He urged the court to resolve the issue in favour of the appellant. In his reply, Obamogie, Esq. of counsel referred the court to the respondent’s pleadings which were admitted by the appellants, to wit – that the respondent appointment is regulated by the provisions of Auchi Polytechnic Law, Cap. 11, Laws of Bendel State of Nigeria applicable in Edo State and also the Handbook of Administrative Procedure made pursuant to the said Law. The learned counsel referred to the findings of the lower court confirming the above facts. He submitted that where a contract of service is governed by the provisions of a statute or where the conditions of service are contained in regulations derived from statutory provisions, the employee is invested with a legal status higher than the ordinary one of master and servant relationship. He relied on the following cases:-

(1) Imoloame v. West African Examinations Council (1992) 9 NWLR (Pt. 265) 303 at 317.
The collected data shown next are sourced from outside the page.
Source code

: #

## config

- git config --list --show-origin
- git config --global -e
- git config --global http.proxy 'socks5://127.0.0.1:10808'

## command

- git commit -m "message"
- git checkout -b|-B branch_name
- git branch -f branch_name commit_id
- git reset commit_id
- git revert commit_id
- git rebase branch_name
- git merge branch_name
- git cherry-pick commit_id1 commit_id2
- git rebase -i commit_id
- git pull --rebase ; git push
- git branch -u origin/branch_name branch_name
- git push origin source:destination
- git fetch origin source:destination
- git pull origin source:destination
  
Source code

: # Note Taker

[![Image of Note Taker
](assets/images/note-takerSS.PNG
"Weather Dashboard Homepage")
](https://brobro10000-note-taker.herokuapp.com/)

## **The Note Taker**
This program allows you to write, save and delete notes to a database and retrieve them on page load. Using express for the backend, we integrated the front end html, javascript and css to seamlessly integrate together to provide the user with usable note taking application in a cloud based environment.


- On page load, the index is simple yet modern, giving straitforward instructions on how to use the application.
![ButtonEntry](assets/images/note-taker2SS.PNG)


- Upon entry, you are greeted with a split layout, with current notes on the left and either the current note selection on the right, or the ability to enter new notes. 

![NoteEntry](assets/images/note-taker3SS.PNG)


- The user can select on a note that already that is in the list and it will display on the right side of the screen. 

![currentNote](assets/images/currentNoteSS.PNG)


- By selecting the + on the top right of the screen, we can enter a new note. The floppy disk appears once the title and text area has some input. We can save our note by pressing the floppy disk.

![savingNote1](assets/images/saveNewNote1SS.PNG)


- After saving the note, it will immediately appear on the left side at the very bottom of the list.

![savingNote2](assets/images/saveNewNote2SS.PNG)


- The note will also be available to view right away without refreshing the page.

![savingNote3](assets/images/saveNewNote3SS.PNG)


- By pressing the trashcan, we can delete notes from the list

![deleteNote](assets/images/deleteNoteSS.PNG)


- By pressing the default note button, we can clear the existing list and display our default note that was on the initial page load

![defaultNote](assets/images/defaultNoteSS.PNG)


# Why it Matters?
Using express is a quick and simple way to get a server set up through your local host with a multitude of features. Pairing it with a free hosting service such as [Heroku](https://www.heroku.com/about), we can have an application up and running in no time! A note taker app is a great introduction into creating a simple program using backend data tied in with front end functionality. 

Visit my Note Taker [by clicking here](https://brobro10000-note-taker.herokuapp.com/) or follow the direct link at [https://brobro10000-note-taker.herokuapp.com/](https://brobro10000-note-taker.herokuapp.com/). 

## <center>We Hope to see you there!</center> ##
(2) Olaniyan & Ors. v. University of Lagos (1985) 2 NWLR (Pt. 9) 599.

(3) Shitta Bey v. Federal Public Service Commission (1981) 1 SC 40.

He contended that where a servant’s appointment enjoys statutory flavour, same cannot be determined except in strict compliance with the provisions of the statute concerned. It is further the view of the learned counsel that where a statute provides a procedure for doing a thing, that procedure must be followed. And, failure to follow the procedure would render the exercise of the power void. He cited the following cases:-

(1) Ude v. Nwara (1993) 2 NWLR (Pt. 278) 638.

(2) Ogualaji v. A.-G., Rivers State (1997) 6 NWLR (Pt. 508) 209.

The learned counsel then referred to exhibit G – the notice of dismissal issued to the respondent. It is the learned counsel’s view that exhibit G was issued in breach of the provisions of section 26 (1) and (2) of the Auchi Polytechnic Law and, Chapter XXI of exhibit E – the Handbook of Administrative Procedures.

In his view, only the Chairman Board of Directors has the power to sign the instrument that removes the respondent from the service of the appellant. He submitted that where power is delegated to a person, it is exercisable by that person alone, directly, and, personally. In that case, the person to whom the power is delegated is not competent to delegate it to another person. He submitted that this principle is fundamental and the violation of it cannot be treated as an irregularity. He relied on –

(1) Okoro v. Delta Steel Co. Ltd. (1990) 2 NWLR (Pt. 130) 87 at 105.

(2) Garba v. Federal Civil Service Commission (1988) 1 NWLR (Pt. 71) 449.

(3) Wilson v. A.-G., Bendel State (1985) 1 NWLR (Pt. 4) 572.

Finally, the learned counsel referred to the discretion granted to the Board of Governors in section 126(1) and (2) of the Auchi Polytechnic Law and in clauses 1(a), (c), (d) and 2 of Chapter XXI of exhibit E. He submitted that the discretion relates to the issue of whether the staff concerned should be dismissed or retained.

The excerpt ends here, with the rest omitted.